"And meeting on the road an old woman, who delivers lectures on immortality, a country parson, who preaches on the same subject, and a literary lady, who tells in sweet verses what she has heard from the beasts of the field, and----"
"Oh, you poor man!" cried Melitta, clapping her hands.
"Losing my way afterwards in the forest, falling asleep on the edge of a swamp, dreaming there all kinds of sweet, foolish things, finding upon awaking a gypsy standing before me, who tells me my fortune, getting her boy to show me the right way, and finding upon arriving at your enchanted castle no one who could lead a stranger to the lady of the house, but an amiable dog, who listens as attentively as if he understood every word we say--do you not think that doing all this requires at least as much time as I have taken to tell it to you?"

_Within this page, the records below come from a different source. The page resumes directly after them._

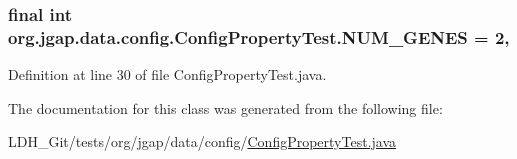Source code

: \hypertarget{classorg_1_1jgap_1_1data_1_1config_1_1_config_property_test_a7cdbf0ca3237bc51342a7bc655d08dd0}{
\subsubsection[{N\-U\-M\-\_\-\-G\-E\-N\-E\-S}]{\setlength{\rightskip}{0pt plus 5cm}final int org.\-jgap.\-data.\-config.\-Config\-Property\-Test.\-N\-U\-M\-\_\-\-G\-E\-N\-E\-S = 2\hspace{0.3cm}{\ttfamily [static]}, {\ttfamily [private]}}}\label{classorg_1_1jgap_1_1data_1_1config_1_1_config_property_test_a7cdbf0ca3237bc51342a7bc655d08dd0}


Definition at line 30 of file Config\-Property\-Test.\-java.



The documentation for this class was generated from the following file\-:\begin{DoxyCompactItemize}
\item 
L\-D\-H\-\_\-\-Git/tests/org/jgap/data/config/\hyperlink{_config_property_test_8java}{Config\-Property\-Test.\-java}\end{DoxyCompactItemize}

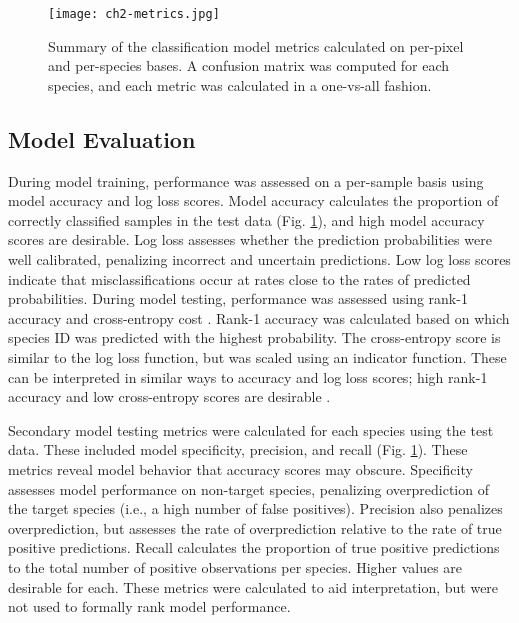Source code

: \begin{figure}[!ht]
\texttt{[image: ch2-metrics.jpg]}
\centering
\caption[Summary of the classification model metrics calculated on per-pixel and per-species bases.]{Summary of the classification model metrics calculated on per-pixel and per-species bases. A confusion matrix was computed for each species, and each metric was calculated in a one-vs-all fashion.}
\label{fig:metrics}
\end{figure}

\subsection{Model Evaluation}

During model training, performance was assessed on a per-sample basis using model accuracy and log loss scores. Model accuracy calculates the proportion of correctly classified samples in the test data (Fig. \ref{fig:metrics}), and high model accuracy scores are desirable. Log loss assesses whether the prediction probabilities were well calibrated, penalizing incorrect and uncertain predictions. Low log loss scores indicate that misclassifications occur at rates close to the rates of predicted probabilities. During model testing, performance was assessed using rank-1 accuracy and cross-entropy cost \cite{Marconi2018-wn}. Rank-1 accuracy was calculated based on which species ID was predicted with the highest probability. The cross-entropy score is similar to the log loss function, but was scaled using an indicator function. These can be interpreted in similar ways to accuracy and log loss scores; high rank-1 accuracy and low cross-entropy scores are desirable \cite{Hastie2009-fs}.

Secondary model testing metrics were calculated for each species using the test data. These included model specificity, precision, and recall (Fig. \ref{fig:metrics}). These metrics reveal model behavior that accuracy scores may obscure. Specificity assesses model performance on non-target species, penalizing overprediction of the target species (i.e., a high number of false positives). Precision also penalizes overprediction, but assesses the rate of overprediction relative to the rate of true positive predictions. Recall calculates the proportion of true positive predictions to the total number of positive observations per species. Higher values are desirable for each. These metrics were calculated to aid interpretation, but were not used to formally rank model performance.

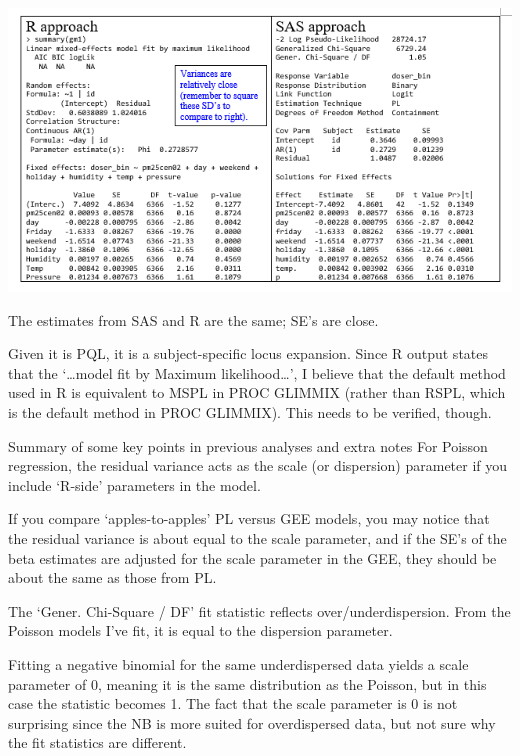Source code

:\documentclass[
  9pt,
  ignorenonframetext,
]{beamer}
\begin{document}
\begin{frame}{}
\protect\hypertarget{section-9}{}
\begin{center}\includegraphics[width=0.7\linewidth]{figs_L16/f8} \end{center}

The estimates from SAS and R are the same; SE's are close.

Given it is PQL, it is a subject-specific locus expansion. Since R
output states that the `\ldots model fit by Maximum likelihood\ldots{}',
I believe that the default method used in R is equivalent to MSPL in
PROC GLIMMIX (rather than RSPL, which is the default method in PROC
GLIMMIX). This needs to be verified, though.
\end{frame}

\begin{frame}{Summary of some key points in previous analyses and extra
notes}
\protect\hypertarget{summary-of-some-key-points-in-previous-analyses-and-extra-notes}{}
For Poisson regression, the residual variance acts as the scale (or
dispersion) parameter if you include `R-side' parameters in the model.

If you compare `apples-to-apples' PL versus GEE models, you may notice
that the residual variance is about equal to the scale parameter, and if
the SE's of the beta estimates are adjusted for the scale parameter in
the GEE, they should be about the same as those from PL.

The `Gener. Chi-Square / DF' fit statistic reflects
over/underdispersion. From the Poisson models I've fit, it is equal to
the dispersion parameter.

Fitting a negative binomial for the same underdispersed data yields a
scale parameter of 0, meaning it is the same distribution as the
Poisson, but in this case the statistic becomes 1. The fact that the
scale parameter is 0 is not surprising since the NB is more suited for
overdispersed data, but not sure why the fit statistics are different.
\end{frame}
\end{document}
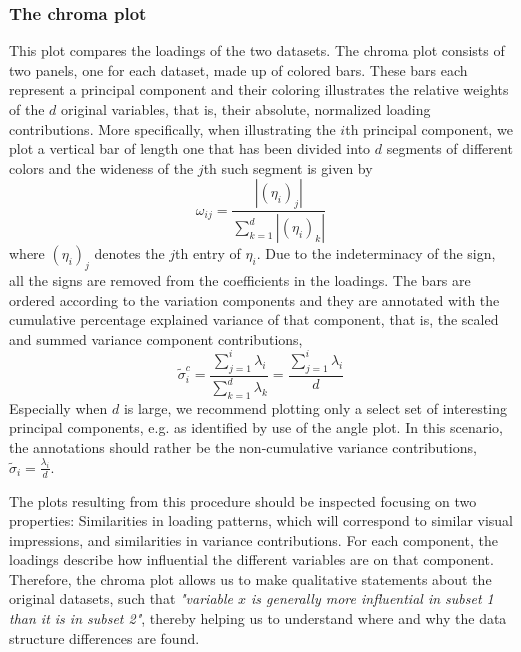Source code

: \documentclass[titlepage,11pt,twoside]{article}
\begin{document}
\subsubsection{The chroma plot}
This plot compares the loadings of the two datasets. The chroma plot consists of two panels, one for each dataset, made up of colored bars. These bars each represent a principal component and their coloring illustrates the relative weights of the $d$ original variables, that is, their absolute, normalized loading contributions. More specifically, when illustrating the $i$th principal component, we plot a vertical bar of length one that has been divided into $d$ segments of different colors and the wideness of the $j$th such segment is given by
$$\omega_{ij} = \frac{|(\eta_i)_j|}{\sum_{k=1}^d |(\eta_i)_k|}$$
where $(\eta_i)_j$ denotes the $j$th entry of $\eta_i$. Due to the indeterminacy of the sign, all the signs are removed from the coefficients in the loadings. The bars are ordered according to the variation components and they are annotated with the cumulative percentage explained variance of that component, that is, the scaled and summed variance component contributions,
$$\tilde\sigma^c_i = \frac{\sum_{j = 1}^i \lambda_i}{\sum_{k=1}^d \lambda_k} = \frac{\sum_{j = 1}^i \lambda_i}{d}$$
Especially when $d$ is large, we recommend plotting only a select set of interesting principal components, e.g. as identified by use of the angle plot. In this scenario, the annotations should rather be the non-cumulative variance contributions, $\tilde\sigma_i = \frac{\lambda_i}{d}$.

The plots resulting from this procedure should be inspected focusing on two properties: Similarities in loading patterns, which will correspond to similar visual impressions, and similarities in variance contributions. For each component, the loadings describe how influential the different variables are on that component. Therefore, the chroma plot allows us to make qualitative statements about the original datasets, such that \textit{"variable $x$ is generally more influential in subset 1 than it is in subset 2"}, thereby helping us to understand where and why the data structure differences are found.
\end{document}
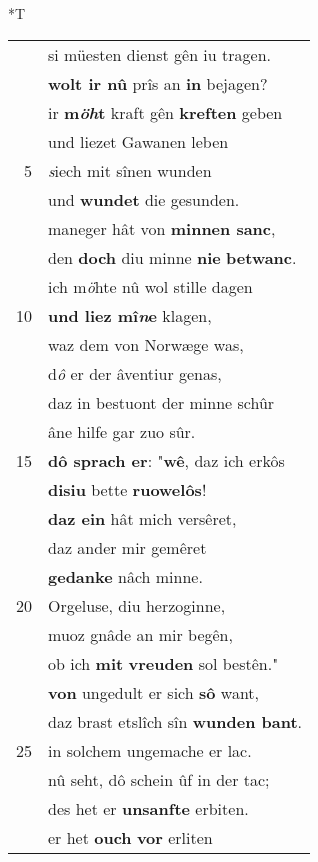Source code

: \documentclass[8pt,a4paper,notitlepage]{article}
\begin{document}
\begin{table}[ht]
\hspace{0.5cm}
\begin{minipage}[t]{0.5\linewidth}
\small
\begin{center}*T
\end{center}
\begin{tabular}{rl}
 & si müesten dienst gên iu tragen.\\ 
 & \textbf{wolt ir nû} prîs an \textbf{in} bejagen?\\ 
 & ir \textbf{m\textit{öh}t} kraft gên \textbf{kreften} geben\\ 
 & und liezet Gawanen leben\\ 
5 & \textit{s}iech mit sînen wunden\\ 
 & und \textbf{wundet} die gesunden.\\ 
 & maneger hât von \textbf{minnen sanc},\\ 
 & den \textbf{doch} diu minne \textbf{nie} \textbf{betwanc}.\\ 
 & ich m\textit{ö}hte nû wol stille dagen\\ 
10 & \textbf{und liez mî\textit{n}e} klagen,\\ 
 & waz dem von Norwæge was,\\ 
 & d\textit{ô} er der âventiur genas,\\ 
 & daz in bestuont der minne schûr\\ 
 & âne hilfe gar zuo sûr.\\ 
15 & \textbf{dô sprach er}: "\textbf{wê}, daz ich erkôs\\ 
 & \textbf{disiu} bette \textbf{ruowelôs}!\\ 
 & \textbf{daz ein} hât mich versêret,\\ 
 & daz ander mir gemêret\\ 
 & \textbf{gedanke} nâch minne.\\ 
20 & Orgeluse, diu herzoginne,\\ 
 & muoz gnâde an mir begên,\\ 
 & ob ich \textbf{mit} \textbf{vreuden} sol bestên."\\ 
 & \textbf{von} ungedult er sich \textbf{sô} want,\\ 
 & daz brast etslîch sîn \textbf{wunden bant}.\\ 
25 & in solchem ungemache er lac.\\ 
 & nû seht, dô schein ûf in der tac;\\ 
 & des het er \textbf{unsanfte} erbiten.\\ 
 & er het \textbf{ouch} \textbf{vor} erliten\\ 

\end{tabular}
\end{minipage}
\end{table}
\end{document}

The dog laid his head confidingly on the lap of his mistress and looked up at her. "Art my brave Boncœur," she said, caressing her pet, "doest honor to thy name. Thou watchest nicely over house and home, and knowest full well that nobody else does it but thou and Baumann. Do you know that you excite my deepest interest by your encounter with the nut-brown countess, I mean the gypsy woman, and with her daughter Czika--for it is a girl, as I must tell you, to the honor of your sagacity."
"A girl, the Czika?"
"The Czika is a girl, you may rely on it. Where did you meet the two?"
"About a quarter of an hour's walk from here, in the forest, near the same lake, on the banks of which I had fallen asleep."
"Then it was upon my own soil--I am glad of that."
"You seem really to be deeply interested in the fair mother and her still fairer daughter. I recollect now that the child was much too beautiful for a boy. How does the gypsy woman get the name of the nut-brown countess?"
"Ah," laughed Melitta. "That is a long story, and one of those foolish undertakings of mine, in which I sympathize with you. It is now about six years since Isabel came for the first time into this district. She was then about twenty years old--perhaps, for she herself does not know her age accurately. Her child, the Czika, was four years old, that she knew, for she was her own child and not a stolen princess."